FanData: Scraping Data from Fan Fiction Archives

15-20 Minute Paper

Abigail De Kosnik
Assistant Professor at the University of California

Andrea Horbinski
Ph.D. student in modern Japanese history at the University of California

Biographies
Abigail De Kosnik is an Assistant Professor at the University of California, Berkeley in the Berkeley Center for New Media (bcnm.berkeley.edu) and the Department of Theater, Dance& Performance Studies (tdps.berkeley.edu). She has published numerous essays on popular media, with a focus on digital culture.

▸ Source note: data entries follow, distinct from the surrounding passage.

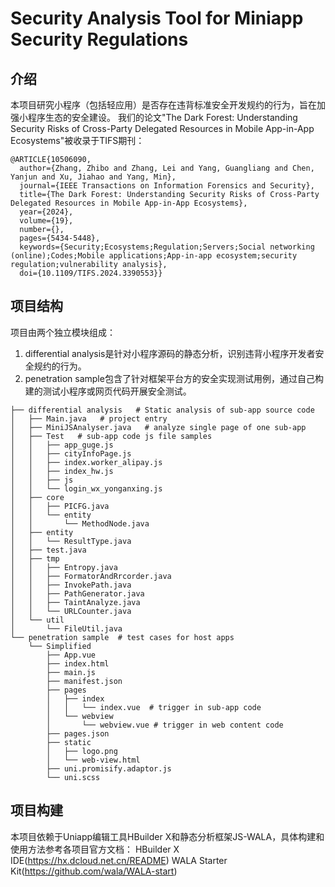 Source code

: # Security Analysis Tool for Miniapp Security Regulations

## 介绍
本项目研究小程序（包括轻应用）是否存在违背标准安全开发规约的行为，旨在加强小程序生态的安全建设。
我们的论文"The Dark Forest: Understanding Security Risks of Cross-Party Delegated Resources in Mobile App-in-App Ecosystems"被收录于TIFS期刊：
```
@ARTICLE{10506090,
  author={Zhang, Zhibo and Zhang, Lei and Yang, Guangliang and Chen, Yanjun and Xu, Jiahao and Yang, Min},
  journal={IEEE Transactions on Information Forensics and Security}, 
  title={The Dark Forest: Understanding Security Risks of Cross-Party Delegated Resources in Mobile App-in-App Ecosystems}, 
  year={2024},
  volume={19},
  number={},
  pages={5434-5448},
  keywords={Security;Ecosystems;Regulation;Servers;Social networking (online);Codes;Mobile applications;App-in-app ecosystem;security regulation;vulnerability analysis},
  doi={10.1109/TIFS.2024.3390553}}
```


## 项目结构
项目由两个独立模块组成：
1. differential analysis是针对小程序源码的静态分析，识别违背小程序开发者安全规约的行为。
2. penetration sample包含了针对框架平台方的安全实现测试用例，通过自己构建的测试小程序或网页代码开展安全测试。

```
├── differential analysis   # Static analysis of sub-app source code
│   ├── Main.java   # project entry
│   ├── MiniJSAnalyser.java   # analyze single page of one sub-app
│   ├── Test   # sub-app code js file samples
│   │   ├── app_guge.js
│   │   ├── cityInfoPage.js
│   │   ├── index.worker_alipay.js
│   │   ├── index_hw.js
│   │   ├── js
│   │   └── login_wx_yonganxing.js
│   ├── core
│   │   ├── PICFG.java
│   │   └── entity
│   │       └── MethodNode.java
│   ├── entity
│   │   └── ResultType.java
│   ├── test.java
│   ├── tmp
│   │   ├── Entropy.java
│   │   ├── FormatorAndRrcorder.java
│   │   ├── InvokePath.java
│   │   ├── PathGenerator.java
│   │   ├── TaintAnalyze.java
│   │   └── URLCounter.java
│   └── util
│       └── FileUtil.java
└── penetration sample  # test cases for host apps
    └── Simplified
        ├── App.vue
        ├── index.html
        ├── main.js
        ├── manifest.json
        ├── pages
        │   ├── index
        │   │   └── index.vue  # trigger in sub-app code
        │   └── webview
        │       └── webview.vue # trigger in web content code
        ├── pages.json
        ├── static
        │   ├── logo.png
        │   └── web-view.html
        ├── uni.promisify.adaptor.js
        └── uni.scss
```

## 项目构建

本项目依赖于Uniapp编辑工具HBuilder X和静态分析框架JS-WALA，具体构建和使用方法参考各项目官方文档：
HBuilder X IDE(https://hx.dcloud.net.cn/README)
WALA Starter Kit(https://github.com/wala/WALA-start) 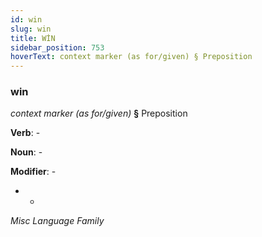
 ```yaml
---
id: win
slug: win
title: WİN
sidebar_position: 753
hoverText: context marker (as for/given) § Preposition
---
```


### win

*context marker (as for/given)* **§** Preposition

**Verb**: -

**Noun**: -

**Modifier**: -

- -

*Misc Language Family* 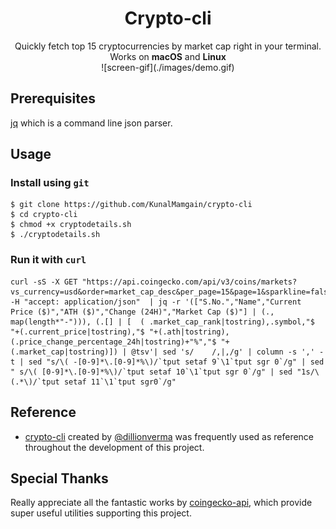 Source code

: <h1 align="center">
Crypto-cli
</h1>
<p align="center">
Quickly fetch top 15 cryptocurrencies by market cap right in your terminal.
<br>
Works on <b>macOS</b> and  <b>Linux</b>
<br>
![screen-gif](./images/demo.gif)

</p>

## Prerequisites
[jq](https://stedolan.github.io/jq/) which is a command line json parser.

## Usage
### Install using `git`
```
$ git clone https://github.com/KunalMamgain/crypto-cli
$ cd crypto-cli
$ chmod +x cryptodetails.sh
$ ./cryptodetails.sh
```
### Run it with `curl`
```
curl -sS -X GET "https://api.coingecko.com/api/v3/coins/markets?vs_currency=usd&order=market_cap_desc&per_page=15&page=1&sparkline=false" -H "accept: application/json"  | jq -r '(["S.No.","Name","Current Price ($)","ATH ($)","Change (24H)","Market Cap ($)"] | (., map(length*"-"))), (.[] | [  ( .market_cap_rank|tostring),.symbol,"$ "+(.current_price|tostring),"$ "+(.ath|tostring),(.price_change_percentage_24h|tostring)+"%","$ "+(.market_cap|tostring)]) | @tsv'| sed 's/	/,|,/g' | column -s ',' -t | sed "s/\( -[0-9]*\.[0-9]*%\)/`tput setaf 9`\1`tput sgr 0`/g" | sed " s/\( [0-9]*\.[0-9]*%\)/`tput setaf 10`\1`tput sgr 0`/g" | sed "1s/\(.*\)/`tput setaf 11`\1`tput sgr0`/g"
```
## Reference
- [crypto-cli](https://github.com/dillionverma/crypto-cli) created by [@dillionverma](https://github.com/dillionverma/crypto-cli) was frequently used as reference throughout the development of this project.
## Special Thanks
Really appreciate all the fantastic works by [coingecko-api](https://github.com/miscavage/CoinGecko-API), which provide super useful utilities supporting this project.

Andrea Horbinski is a Ph.D. student in modern Japanese history at the University of California, Berkeley. She was a 2007-08 Fulbright Fellow to Japan, where she researched hypernationalist manga at Doshisha University in Kyoto. She has discussed fandom, anime, manga, and Japanese history and folklore at various conventions and conferences.

Abstract
In this paper, we will discuss our development of a tool called “FanData,” which is a Python-based meta-data web scraper of online archives of user-generated content, specifically fan fiction. Fan fiction is published primarily online, and many fan fiction websites are archives, specifically intended to preserve and make accessible fan fiction stories for future readers Fan fiction archives have existed on many platforms: newsgroups such as Usenet, mailing lists, discussion boards, custom websites, single-fandom databases, multi-fandom databases, social networks designed to facilitate blogging (such as LiveJournal and Dreamwidth), and social networks designed for microblogging (such as Tumblr and Twitter). We used FanData to analyze sites from each of these platform categories. Fan fiction archives are excellent examples of websites that are populated primarily by user-generated content, and we hope to continue developing FanData’s functionality so that it can allow scholars to scrape data from a wide variety of social media sites.